### Dataset extract
= = = =

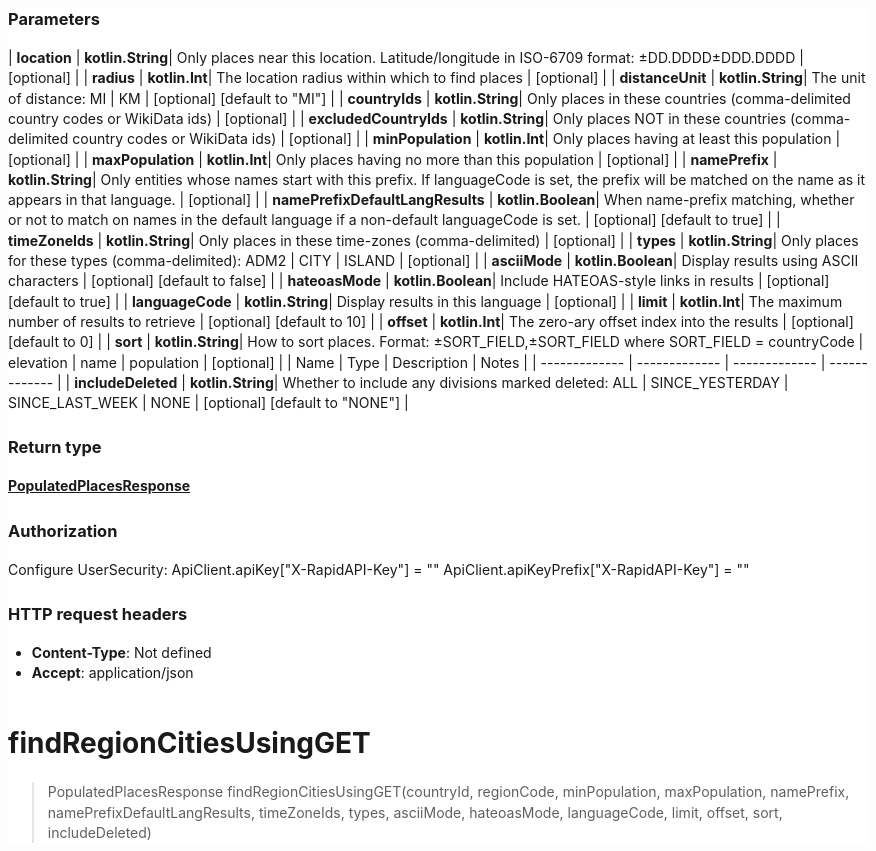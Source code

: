 ### Parameters
| **location** | **kotlin.String**| Only places near this location. Latitude/longitude in ISO-6709 format: ±DD.DDDD±DDD.DDDD | [optional] |
| **radius** | **kotlin.Int**| The location radius within which to find places | [optional] |
| **distanceUnit** | **kotlin.String**| The unit of distance: MI | KM | [optional] [default to &quot;MI&quot;] |
| **countryIds** | **kotlin.String**| Only places in these countries (comma-delimited country codes or WikiData ids) | [optional] |
| **excludedCountryIds** | **kotlin.String**| Only places NOT in these countries (comma-delimited country codes or WikiData ids) | [optional] |
| **minPopulation** | **kotlin.Int**| Only places having at least this population | [optional] |
| **maxPopulation** | **kotlin.Int**| Only places having no more than this population | [optional] |
| **namePrefix** | **kotlin.String**| Only entities whose names start with this prefix. If languageCode is set, the prefix will be matched on the name as it appears in that language.  | [optional] |
| **namePrefixDefaultLangResults** | **kotlin.Boolean**| When name-prefix matching, whether or not to match on names in the default language if a non-default languageCode is set.  | [optional] [default to true] |
| **timeZoneIds** | **kotlin.String**| Only places in these time-zones (comma-delimited) | [optional] |
| **types** | **kotlin.String**| Only places for these types (comma-delimited): ADM2 | CITY | ISLAND | [optional] |
| **asciiMode** | **kotlin.Boolean**| Display results using ASCII characters | [optional] [default to false] |
| **hateoasMode** | **kotlin.Boolean**| Include HATEOAS-style links in results | [optional] [default to true] |
| **languageCode** | **kotlin.String**| Display results in this language | [optional] |
| **limit** | **kotlin.Int**| The maximum number of results to retrieve | [optional] [default to 10] |
| **offset** | **kotlin.Int**| The zero-ary offset index into the results | [optional] [default to 0] |
| **sort** | **kotlin.String**| How to sort places.  Format: ±SORT_FIELD,±SORT_FIELD  where SORT_FIELD &#x3D; countryCode | elevation | name | population  | [optional] |
| Name | Type | Description  | Notes |
| ------------- | ------------- | ------------- | ------------- |
| **includeDeleted** | **kotlin.String**| Whether to include any divisions marked deleted: ALL | SINCE_YESTERDAY | SINCE_LAST_WEEK | NONE | [optional] [default to &quot;NONE&quot;] |

### Return type

[**PopulatedPlacesResponse**](PopulatedPlacesResponse.md)

### Authorization


Configure UserSecurity:
    ApiClient.apiKey["X-RapidAPI-Key"] = ""
    ApiClient.apiKeyPrefix["X-RapidAPI-Key"] = ""

### HTTP request headers

 - **Content-Type**: Not defined
 - **Accept**: application/json

<a id="findRegionCitiesUsingGET"></a>
# **findRegionCitiesUsingGET**
> PopulatedPlacesResponse findRegionCitiesUsingGET(countryId, regionCode, minPopulation, maxPopulation, namePrefix, namePrefixDefaultLangResults, timeZoneIds, types, asciiMode, hateoasMode, languageCode, limit, offset, sort, includeDeleted)
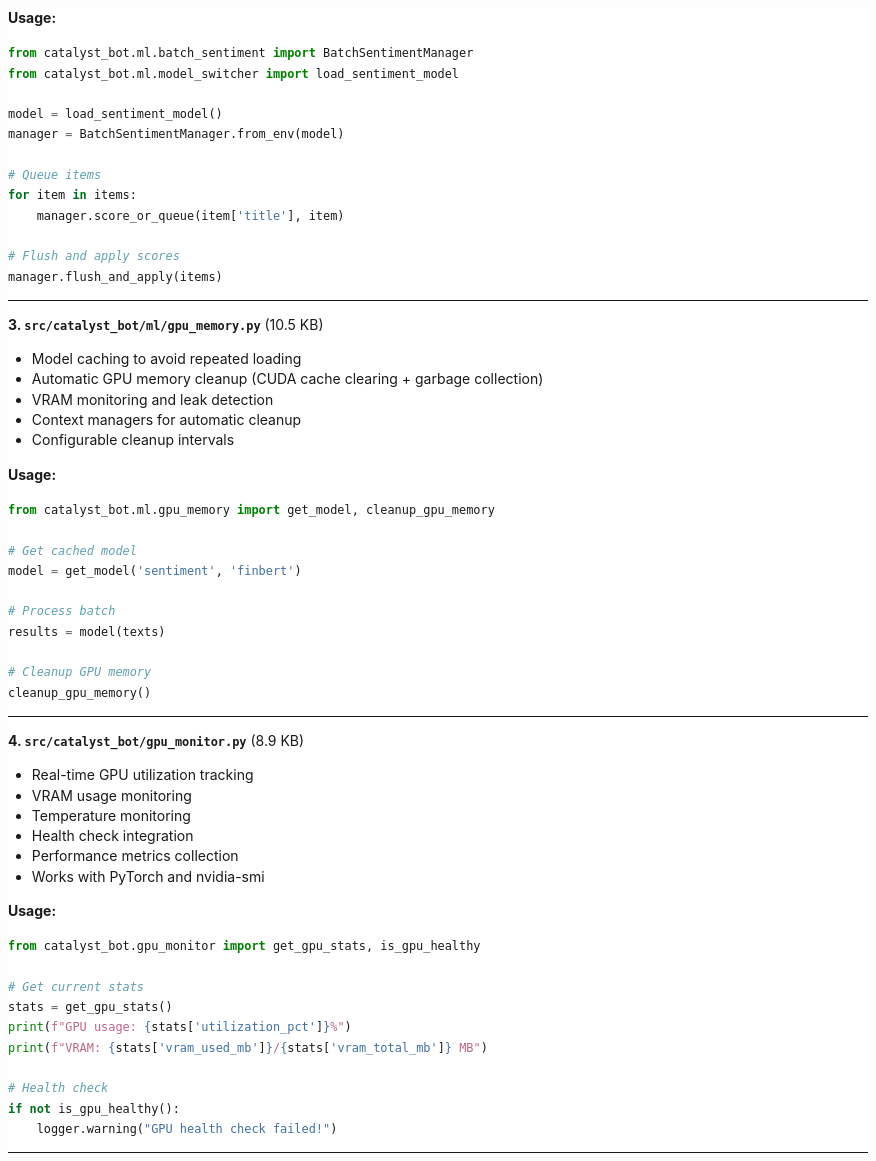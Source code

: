 **Usage:**
```python
from catalyst_bot.ml.batch_sentiment import BatchSentimentManager
from catalyst_bot.ml.model_switcher import load_sentiment_model

model = load_sentiment_model()
manager = BatchSentimentManager.from_env(model)

# Queue items
for item in items:
    manager.score_or_queue(item['title'], item)

# Flush and apply scores
manager.flush_and_apply(items)
```

---

**3. `src/catalyst_bot/ml/gpu_memory.py`** (10.5 KB)
- Model caching to avoid repeated loading
- Automatic GPU memory cleanup (CUDA cache clearing + garbage collection)
- VRAM monitoring and leak detection
- Context managers for automatic cleanup
- Configurable cleanup intervals

**Usage:**
```python
from catalyst_bot.ml.gpu_memory import get_model, cleanup_gpu_memory

# Get cached model
model = get_model('sentiment', 'finbert')

# Process batch
results = model(texts)

# Cleanup GPU memory
cleanup_gpu_memory()
```

---

**4. `src/catalyst_bot/gpu_monitor.py`** (8.9 KB)
- Real-time GPU utilization tracking
- VRAM usage monitoring
- Temperature monitoring
- Health check integration
- Performance metrics collection
- Works with PyTorch and nvidia-smi

**Usage:**
```python
from catalyst_bot.gpu_monitor import get_gpu_stats, is_gpu_healthy

# Get current stats
stats = get_gpu_stats()
print(f"GPU usage: {stats['utilization_pct']}%")
print(f"VRAM: {stats['vram_used_mb']}/{stats['vram_total_mb']} MB")

# Health check
if not is_gpu_healthy():
    logger.warning("GPU health check failed!")
```

---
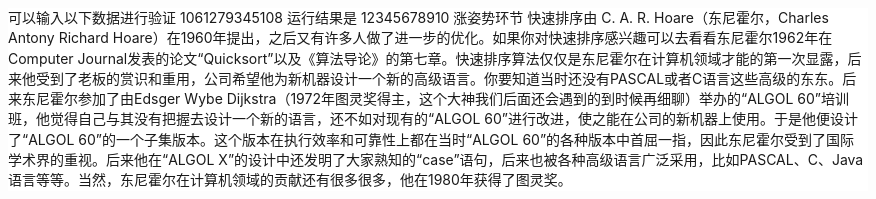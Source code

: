 可以输入以下数据进行验证
1061279345108
运行结果是
12345678910
涨姿势环节
快速排序由 C. A. R. Hoare（东尼霍尔，Charles Antony Richard Hoare）在1960年提出，之后又有许多人做了进一步的优化。如果你对快速排序感兴趣可以去看看东尼霍尔1962年在Computer Journal发表的论文“Quicksort”以及《算法导论》的第七章。快速排序算法仅仅是东尼霍尔在计算机领域才能的第一次显露，后来他受到了老板的赏识和重用，公司希望他为新机器设计一个新的高级语言。你要知道当时还没有PASCAL或者C语言这些高级的东东。后来东尼霍尔参加了由Edsger Wybe Dijkstra（1972年图灵奖得主，这个大神我们后面还会遇到的到时候再细聊）举办的“ALGOL 60”培训班，他觉得自己与其没有把握去设计一个新的语言，还不如对现有的“ALGOL 60”进行改进，使之能在公司的新机器上使用。于是他便设计了“ALGOL 60”的一个子集版本。这个版本在执行效率和可靠性上都在当时“ALGOL 60”的各种版本中首屈一指，因此东尼霍尔受到了国际学术界的重视。后来他在“ALGOL X”的设计中还发明了大家熟知的“case”语句，后来也被各种高级语言广泛采用，比如PASCAL、C、Java语言等等。当然，东尼霍尔在计算机领域的贡献还有很多很多，他在1980年获得了图灵奖。

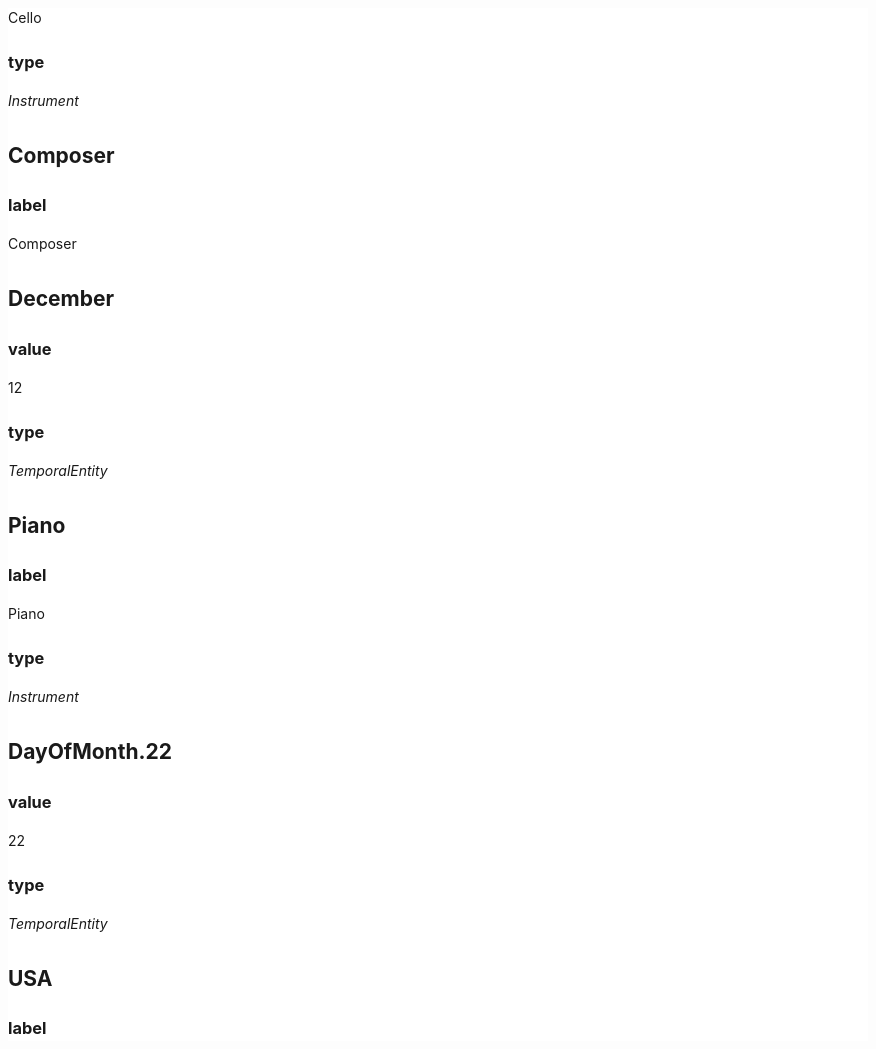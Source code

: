 
Cello

### type


*Instrument*

## Composer

### label


Composer

## December

### value


12

### type


*TemporalEntity*

## Piano

### label


Piano

### type


*Instrument*

## DayOfMonth.22

### value


22

### type


*TemporalEntity*

## USA

### label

= = = =

### What is being asked
Pick up at the line that holds "- Real-time GPU utilization tracking" and restate each line, word for word, through the last line of the entries. Include both end lines but none of the pictures.

### Expected output
- Real-time GPU utilization tracking
- VRAM usage monitoring
- Temperature monitoring
- Health check integration
- Performance metrics collection
- Works with PyTorch and nvidia-smi

**Usage:**
```python
from catalyst_bot.gpu_monitor import get_gpu_stats, is_gpu_healthy

# Get current stats
stats = get_gpu_stats()
print(f"GPU usage: {stats['utilization_pct']}%")
print(f"VRAM: {stats['vram_used_mb']}/{stats['vram_total_mb']} MB")

# Health check
if not is_gpu_healthy():
    logger.warning("GPU health check failed!")
```

---
Source code

: 可以输入以下数据进行验证
1061279345108
运行结果是
12345678910
涨姿势环节
快速排序由 C. A. R. Hoare（东尼霍尔，Charles Antony Richard Hoare）在1960年提出，之后又有许多人做了进一步的优化。如果你对快速排序感兴趣可以去看看东尼霍尔1962年在Computer Journal发表的论文“Quicksort”以及《算法导论》的第七章。快速排序算法仅仅是东尼霍尔在计算机领域才能的第一次显露，后来他受到了老板的赏识和重用，公司希望他为新机器设计一个新的高级语言。你要知道当时还没有PASCAL或者C语言这些高级的东东。后来东尼霍尔参加了由Edsger Wybe Dijkstra（1972年图灵奖得主，这个大神我们后面还会遇到的到时候再细聊）举办的“ALGOL 60”培训班，他觉得自己与其没有把握去设计一个新的语言，还不如对现有的“ALGOL 60”进行改进，使之能在公司的新机器上使用。于是他便设计了“ALGOL 60”的一个子集版本。这个版本在执行效率和可靠性上都在当时“ALGOL 60”的各种版本中首屈一指，因此东尼霍尔受到了国际学术界的重视。后来他在“ALGOL X”的设计中还发明了大家熟知的“case”语句，后来也被各种高级语言广泛采用，比如PASCAL、C、Java语言等等。当然，东尼霍尔在计算机领域的贡献还有很多很多，他在1980年获得了图灵奖。

Source code

: 
Cello

### type


*Instrument*

## Composer

### label


Composer

## December

### value


12

### type


*TemporalEntity*

## Piano

### label


Piano

### type


*Instrument*

## DayOfMonth.22

### value


22

### type


*TemporalEntity*

## USA

### label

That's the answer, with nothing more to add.